Et de chaque côté la récupération politique bat son plein : Sarkophage qui ressort son invariable discours terminé par la locution "et-je-traînerai-les-coupables-devant-les-assises" (Bayrou, avec un humour discret, a taxé cette phrase d'"habituelle" dans la bouche de Sarkophage), cependant que les maires socialistes du coin, tout à leurs futures élections, se sont alignés comme une rangée de croque-morts.
Au milieu de tout cela, rien ne change pour les gens : ni le confort, ni la sécurité. De psychodrame en pantomime, leur réalité demeure.
C'est à cette réalité et non à leurs habituels mensonges que les politiques devraient s'atteler, faute de quoi, un jour, la réalité sera plus forte que leur mensonge.
17:25 | Lien permanent | Commentaires (1) | Tags : politique, banlieues. | | del.icio.us | | Digg | Facebook
Commentaires
Seul le rapport de force prévaut c'est épuisant.

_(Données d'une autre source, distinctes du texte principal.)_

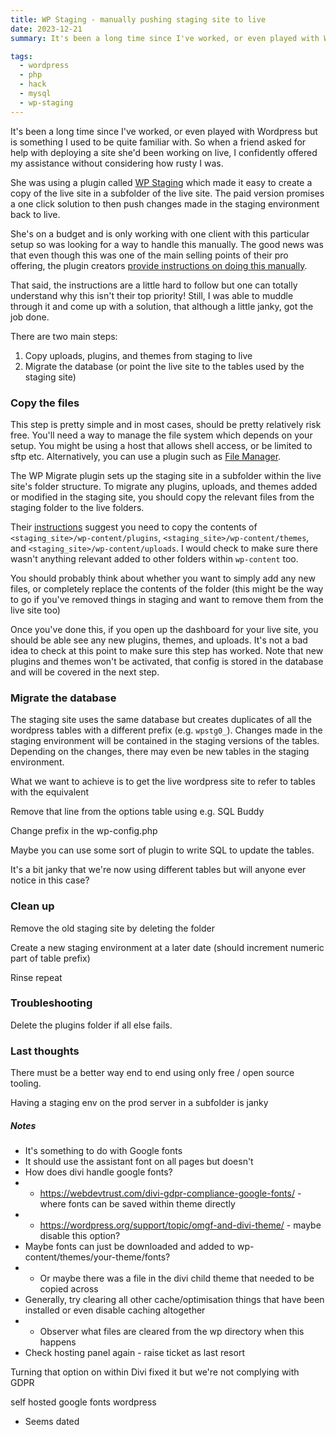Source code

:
 ```yaml
---
title: WP Staging - manually pushing staging site to live
date: 2023-12-21
summary: It's been a long time since I've worked, or even played with Wordpress but is something I used to be quite familiar with. So when a friend asked for help with deploying a site she'd been working on live, I confidently offered my assistance without considering how rusty I was.

tags:
  - wordpress
  - php
  - hack
  - mysql
  - wp-staging
---
```


It's been a long time since I've worked, or even played with Wordpress but is something I used to be quite familiar with. So when a friend asked for help with deploying a site she'd been working on live, I confidently offered my assistance without considering how rusty I was.

She was using a plugin called [WP Staging](https://wp-staging.com/) which made it easy to create a copy of the live site in a subfolder of the live site. The paid version promises a one click solution to then push changes made in the staging environment back to live.

She's on a budget and is only working with one client with this particular setup so was looking for a way to handle this manually. The good news was that even though this was one of the main selling points of their pro offering, the plugin creators [provide instructions on doing this manually](https://wp-staging.com/migrate-wordpress-staging-site-to-production-site).

That said, the instructions are a little hard to follow but one can totally understand why this isn't their top priority! Still, I was able to muddle through it and come up with a solution, that although a little janky, got the job done.

There are two main steps:

1. Copy uploads, plugins, and themes from staging to live
2. Migrate the database (or point the live site to the tables used by the staging site)

### Copy the files

This step is pretty simple and in most cases, should be pretty relatively risk free. You'll need a way to manage the file system which depends on your setup. You might be using a host that allows shell access, or be limited to sftp etc. Alternatively, you can use a plugin such as [File Manager](https://de.wordpress.org/plugins/wp-file-manager/). 

The WP Migrate plugin sets up the staging site in a subfolder within the live site's folder structure. To migrate any plugins, uploads, and themes added or modified in the staging site, you should copy the relevant files from the staging folder to the live folders.

Their [instructions](https://wp-staging.com/migrate-wordpress-staging-site-to-production-site/#2_Step_Copy_Files) suggest you need to copy the contents of `<staging_site>/wp-content/plugins`, `<staging_site>/wp-content/themes`, and `<staging_site>/wp-content/uploads`. I would check to make sure there wasn't anything relevant added to other folders within `wp-content` too.

You should probably think about whether you want to simply add any new files, or completely replace the contents of the folder (this might be the way to go if you've removed things in staging and want to remove them from the live site too)

Once you've done this, if you open up the dashboard for your live site, you should be able see any new plugins, themes, and uploads. It's not a bad idea to check at this point to make sure this step has worked. Note that new plugins and themes won't be activated, that config is stored in the database and will be covered in the next step.

### Migrate the database

The staging site uses the same database but creates duplicates of all the wordpress tables with a different prefix (e.g. `wpstg0_`). Changes made in the staging environment will be contained in the staging versions of the tables. Depending on the changes, there may even be new tables in the staging environment. 

What we want to achieve is to get the live wordpress site to refer to tables with the equivalent 


Remove that line from the options table using e.g. SQL Buddy

Change prefix in the wp-config.php 

Maybe you can use some sort of plugin to write SQL to update the tables. 

It's a bit janky that we're now using different tables but will anyone ever notice in this case? 

### Clean up

Remove the old staging site by deleting the folder

Create a new staging environment at a later date (should increment numeric part of table prefix)

Rinse repeat

### Troubleshooting

Delete the plugins folder if all else fails.


### Last thoughts

There must be a better way end to end using only free / open source tooling. 

Having a staging env on the prod server in a subfolder is janky


##### Notes

* It's something to do with Google fonts
* It should use the assistant font on all pages but doesn't
* How does divi handle google fonts? 
* * https://webdevtrust.com/divi-gdpr-compliance-google-fonts/ - where fonts can be saved within theme directly
* * https://wordpress.org/support/topic/omgf-and-divi-theme/ - maybe disable this option? 
* Maybe fonts can just be downloaded and added to wp-content/themes/your-theme/fonts?
* * Or maybe there was a file in the divi child theme that needed to be copied across
* Generally, try clearing all other cache/optimisation things that have been installed or even disable caching altogether
* * Observer what files are cleared from the wp directory when this happens
* Check hosting panel again - raise ticket as last resort


Turning that option on within Divi fixed it but we're not complying with GDPR

self hosted google fonts wordpress

+ Seems dated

Encore faut-il avoir grâce à sa fonction, un contre-pouvoir,comme les marins pêcheurs qui risquaient d'entrainer d'autres métiers de la route derrière eux,les cheminots qui n'étaient pas vraiment la cible de la réforme au fond puisque qu'elle consiste à nous atteindre et faire passer la pilule des 41 ou 42 ans en 2008, ou les étudiants dépourvus de salaire qui peuvent lutter longuement,évidemment je doute fort que l'on aperçoive Sarkozy rue de la banque régler la crise des mal logés!ce ne sont pas avec les bâches qui leurs servent de couverture qu'ils seront écoutés.

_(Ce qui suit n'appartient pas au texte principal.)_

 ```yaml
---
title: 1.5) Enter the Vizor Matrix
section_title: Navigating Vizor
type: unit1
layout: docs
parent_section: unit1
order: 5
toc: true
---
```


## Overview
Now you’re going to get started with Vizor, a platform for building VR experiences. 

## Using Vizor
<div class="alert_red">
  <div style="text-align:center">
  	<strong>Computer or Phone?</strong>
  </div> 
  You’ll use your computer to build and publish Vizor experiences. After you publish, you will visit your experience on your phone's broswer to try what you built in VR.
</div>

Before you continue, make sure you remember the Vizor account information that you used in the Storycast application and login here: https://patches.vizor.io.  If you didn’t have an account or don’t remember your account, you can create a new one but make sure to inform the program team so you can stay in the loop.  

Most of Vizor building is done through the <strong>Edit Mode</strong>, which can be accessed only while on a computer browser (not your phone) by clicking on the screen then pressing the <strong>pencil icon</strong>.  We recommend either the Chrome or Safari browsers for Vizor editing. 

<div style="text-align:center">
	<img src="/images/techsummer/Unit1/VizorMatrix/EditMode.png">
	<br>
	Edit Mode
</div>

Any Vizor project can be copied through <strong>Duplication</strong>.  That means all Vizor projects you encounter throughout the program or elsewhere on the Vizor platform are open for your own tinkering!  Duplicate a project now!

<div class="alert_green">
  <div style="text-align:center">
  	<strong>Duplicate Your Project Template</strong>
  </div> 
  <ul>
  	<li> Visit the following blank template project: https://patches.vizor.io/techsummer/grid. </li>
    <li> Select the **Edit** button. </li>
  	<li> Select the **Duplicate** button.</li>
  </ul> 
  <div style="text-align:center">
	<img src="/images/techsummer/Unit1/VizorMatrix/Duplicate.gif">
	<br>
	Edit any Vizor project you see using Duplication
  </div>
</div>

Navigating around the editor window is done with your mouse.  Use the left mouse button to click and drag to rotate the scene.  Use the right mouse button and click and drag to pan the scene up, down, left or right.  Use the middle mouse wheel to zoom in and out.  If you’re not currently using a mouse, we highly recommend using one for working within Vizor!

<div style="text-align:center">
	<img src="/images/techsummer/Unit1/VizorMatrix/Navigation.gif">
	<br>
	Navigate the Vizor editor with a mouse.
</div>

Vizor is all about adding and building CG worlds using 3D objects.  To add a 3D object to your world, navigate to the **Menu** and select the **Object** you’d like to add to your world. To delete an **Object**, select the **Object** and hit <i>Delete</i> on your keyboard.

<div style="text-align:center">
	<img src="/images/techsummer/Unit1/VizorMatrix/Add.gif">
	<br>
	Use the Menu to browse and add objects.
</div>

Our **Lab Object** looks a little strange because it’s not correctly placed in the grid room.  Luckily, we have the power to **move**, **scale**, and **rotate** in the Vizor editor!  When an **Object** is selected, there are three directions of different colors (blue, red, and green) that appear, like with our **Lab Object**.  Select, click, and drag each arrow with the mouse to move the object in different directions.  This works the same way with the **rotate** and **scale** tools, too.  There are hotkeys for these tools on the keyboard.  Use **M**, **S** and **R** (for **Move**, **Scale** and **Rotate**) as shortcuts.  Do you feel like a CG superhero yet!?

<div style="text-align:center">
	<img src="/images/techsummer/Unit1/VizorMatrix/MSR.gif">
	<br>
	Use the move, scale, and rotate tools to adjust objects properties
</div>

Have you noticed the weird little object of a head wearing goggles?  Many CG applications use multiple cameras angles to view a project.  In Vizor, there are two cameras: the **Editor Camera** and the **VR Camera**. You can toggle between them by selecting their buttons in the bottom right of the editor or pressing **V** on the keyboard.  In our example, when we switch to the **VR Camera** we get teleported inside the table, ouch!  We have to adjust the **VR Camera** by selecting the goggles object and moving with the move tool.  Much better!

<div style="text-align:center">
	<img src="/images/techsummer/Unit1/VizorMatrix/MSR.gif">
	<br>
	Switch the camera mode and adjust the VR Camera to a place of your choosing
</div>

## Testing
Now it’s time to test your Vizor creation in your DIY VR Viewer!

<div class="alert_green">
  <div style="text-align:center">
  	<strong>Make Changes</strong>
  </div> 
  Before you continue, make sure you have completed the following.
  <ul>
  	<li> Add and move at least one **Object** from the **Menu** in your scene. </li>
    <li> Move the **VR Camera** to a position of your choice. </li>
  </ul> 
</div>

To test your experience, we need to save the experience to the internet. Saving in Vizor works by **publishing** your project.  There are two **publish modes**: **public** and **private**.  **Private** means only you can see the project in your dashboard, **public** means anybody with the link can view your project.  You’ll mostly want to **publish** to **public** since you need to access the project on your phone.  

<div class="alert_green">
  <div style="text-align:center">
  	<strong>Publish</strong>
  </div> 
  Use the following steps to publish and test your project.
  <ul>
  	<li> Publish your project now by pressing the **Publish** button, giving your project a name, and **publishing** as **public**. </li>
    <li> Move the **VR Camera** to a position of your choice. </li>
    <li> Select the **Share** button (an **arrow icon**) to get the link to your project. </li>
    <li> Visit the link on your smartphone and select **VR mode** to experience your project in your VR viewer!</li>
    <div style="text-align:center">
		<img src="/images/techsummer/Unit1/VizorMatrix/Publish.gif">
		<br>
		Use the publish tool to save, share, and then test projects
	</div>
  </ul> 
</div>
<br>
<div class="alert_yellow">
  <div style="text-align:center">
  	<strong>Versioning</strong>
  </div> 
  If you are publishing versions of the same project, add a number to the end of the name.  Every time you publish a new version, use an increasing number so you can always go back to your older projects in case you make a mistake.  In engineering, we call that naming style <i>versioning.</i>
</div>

Et il y'a tous les autres...
Je connais un peu la banlieue du 93,mais c'était plutôt dans une cité hlm du type de la chanson de Renaud,à l'époque ou la mixité sociale existait encore,ou le passage en hlm n'était pas une finalité mais une transition.
Mais je modère mes propos,elle n'était pas une finalité car l'ascenseur social fonctionnait pour une certaine catégorie qui l'habitait,comme beaucoup, mes parents ont acheté par la suite leur maison avec leur carré de jardin deux stations plus loin,mais tous les autres sont restés,ceux pour qui l'ascenseur n'a jamais existé depuis que leurs parents sont venus vivre en France...le racisme était déja bien installé (exit les stages pour les copains au prénom Mohamed,Karim,Said...) mais pas de manière aussi violente,on voit aujourd'hui les dégats,les ghettos,le gachis humain,même habiter le 93 c'est un problème pour trouver un boulot dans certaines entreprises,bientôt ça sera toute la ligne B...
Plus tard à 18 ans je me suis investie dans une association pour m'occuper avec d'autres d'une toute petite cité ou la petite délinquance dominait ,le but était de les divertir durant le mois de juillet et d'août,on les emmenait au parc Asterix,on organisait des pique niques,des tournois de ping pong,des créations,rien de prétentieux avec les moyens du bord,à la fin août la police est venue nous voir pour nous informer que la délinquance avait diminué de 17%,c'était encourageant,mais en septembre nous avons tous arrêté, on retournait soit à l'école,soit au boulot,nous pensions naivement que la municipalité allait prendre le relais avec des animateurs...non en fait comme tu le soulignes dans un billet plus bas,elle a obtenu la paix sociale pour cette grande période scolaire,et tout est redevenu comme avant mais en pire....
Y'a tellement de choses à dire mais je dois m'arrêter donc rapidement une dernière chose,j'ai cru comprendre il y' a quelques mois que les agents en poste dans le 93 ont moins de 5 ans d'ancienneté dans la police...ça pourrait expliquer le manque de maturité,d'expérience de certains.